**What to do:** Answer with a number only: how many lines of the entries below contain the word "backend"?

--------

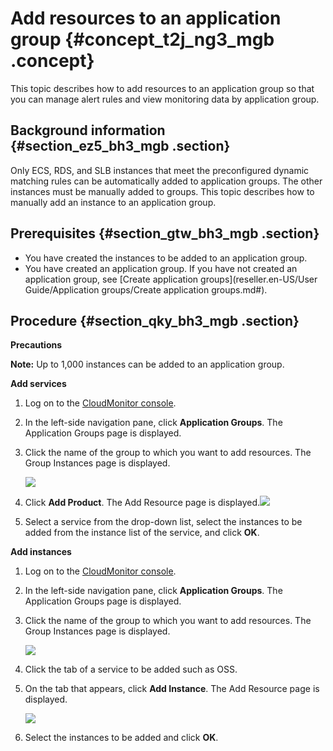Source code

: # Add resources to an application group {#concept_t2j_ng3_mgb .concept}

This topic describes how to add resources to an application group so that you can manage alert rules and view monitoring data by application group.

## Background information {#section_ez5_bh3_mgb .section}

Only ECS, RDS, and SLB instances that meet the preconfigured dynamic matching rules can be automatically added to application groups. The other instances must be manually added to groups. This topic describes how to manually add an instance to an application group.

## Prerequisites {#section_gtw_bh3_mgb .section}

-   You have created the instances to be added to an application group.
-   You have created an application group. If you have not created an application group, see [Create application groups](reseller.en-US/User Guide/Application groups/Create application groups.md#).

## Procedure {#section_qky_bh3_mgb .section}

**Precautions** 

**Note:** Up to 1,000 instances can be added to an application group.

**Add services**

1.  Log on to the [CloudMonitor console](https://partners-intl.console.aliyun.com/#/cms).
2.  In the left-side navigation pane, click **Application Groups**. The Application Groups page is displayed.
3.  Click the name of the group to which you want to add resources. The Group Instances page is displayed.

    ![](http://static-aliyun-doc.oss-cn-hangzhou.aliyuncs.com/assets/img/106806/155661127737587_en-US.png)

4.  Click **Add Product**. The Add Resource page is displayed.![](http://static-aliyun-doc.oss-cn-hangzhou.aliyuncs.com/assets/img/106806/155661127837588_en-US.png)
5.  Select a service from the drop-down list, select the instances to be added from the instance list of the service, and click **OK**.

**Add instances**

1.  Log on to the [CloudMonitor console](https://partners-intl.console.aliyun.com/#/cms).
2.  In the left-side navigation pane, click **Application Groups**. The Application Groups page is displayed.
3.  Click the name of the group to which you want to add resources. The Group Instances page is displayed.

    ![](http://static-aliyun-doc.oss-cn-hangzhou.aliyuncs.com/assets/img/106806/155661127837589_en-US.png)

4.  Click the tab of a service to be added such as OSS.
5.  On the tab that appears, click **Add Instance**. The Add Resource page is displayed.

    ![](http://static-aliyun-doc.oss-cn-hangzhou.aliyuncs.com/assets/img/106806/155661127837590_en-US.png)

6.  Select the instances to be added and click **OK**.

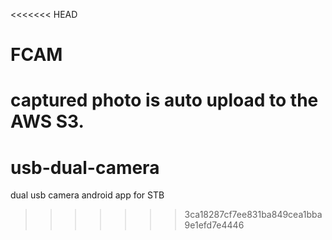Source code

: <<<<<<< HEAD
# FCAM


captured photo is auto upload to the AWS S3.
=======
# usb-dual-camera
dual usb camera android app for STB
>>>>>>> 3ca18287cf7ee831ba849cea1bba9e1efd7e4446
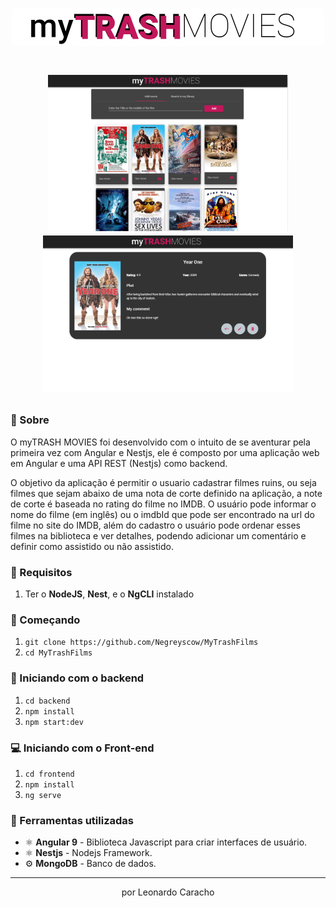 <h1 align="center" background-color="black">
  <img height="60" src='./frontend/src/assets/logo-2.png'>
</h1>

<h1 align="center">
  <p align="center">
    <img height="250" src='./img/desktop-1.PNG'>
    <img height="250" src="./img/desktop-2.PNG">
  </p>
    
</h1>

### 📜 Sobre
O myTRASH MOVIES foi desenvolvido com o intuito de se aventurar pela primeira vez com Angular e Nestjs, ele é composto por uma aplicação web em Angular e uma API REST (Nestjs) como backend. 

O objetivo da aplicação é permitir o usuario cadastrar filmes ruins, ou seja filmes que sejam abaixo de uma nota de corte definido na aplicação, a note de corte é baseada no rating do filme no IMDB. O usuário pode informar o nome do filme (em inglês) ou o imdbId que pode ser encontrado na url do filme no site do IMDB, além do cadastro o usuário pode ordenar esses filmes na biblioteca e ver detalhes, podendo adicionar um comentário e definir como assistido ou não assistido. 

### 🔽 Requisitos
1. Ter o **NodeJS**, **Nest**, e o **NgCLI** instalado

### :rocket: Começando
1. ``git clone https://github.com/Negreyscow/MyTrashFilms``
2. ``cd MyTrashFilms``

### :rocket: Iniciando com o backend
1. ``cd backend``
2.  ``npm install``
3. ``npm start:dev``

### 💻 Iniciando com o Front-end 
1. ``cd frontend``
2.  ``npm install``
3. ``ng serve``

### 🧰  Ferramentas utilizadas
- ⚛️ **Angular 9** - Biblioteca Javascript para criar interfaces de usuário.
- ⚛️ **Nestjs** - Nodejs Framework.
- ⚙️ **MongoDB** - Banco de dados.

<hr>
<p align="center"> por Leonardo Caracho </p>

--------

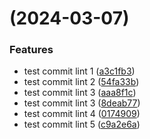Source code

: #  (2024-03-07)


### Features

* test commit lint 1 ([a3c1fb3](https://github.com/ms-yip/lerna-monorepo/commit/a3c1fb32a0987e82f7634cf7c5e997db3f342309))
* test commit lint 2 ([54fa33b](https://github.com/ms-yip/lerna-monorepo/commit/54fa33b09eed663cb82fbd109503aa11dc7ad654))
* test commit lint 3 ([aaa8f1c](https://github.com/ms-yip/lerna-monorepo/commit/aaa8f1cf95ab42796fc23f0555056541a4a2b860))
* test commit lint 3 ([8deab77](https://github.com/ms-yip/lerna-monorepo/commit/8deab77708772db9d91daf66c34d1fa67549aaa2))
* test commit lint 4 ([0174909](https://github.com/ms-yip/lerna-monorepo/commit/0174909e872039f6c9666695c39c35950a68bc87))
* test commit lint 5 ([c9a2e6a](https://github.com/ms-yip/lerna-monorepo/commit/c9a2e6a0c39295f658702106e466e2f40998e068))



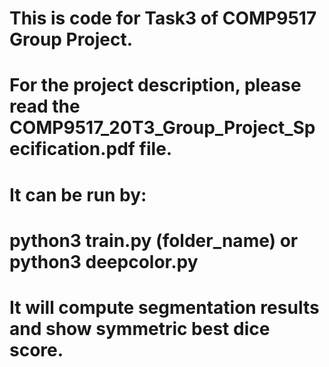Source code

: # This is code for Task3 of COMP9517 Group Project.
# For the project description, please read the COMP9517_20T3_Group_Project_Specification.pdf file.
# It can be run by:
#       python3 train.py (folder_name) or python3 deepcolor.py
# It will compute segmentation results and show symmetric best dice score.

--------

**Solved exercise:** 3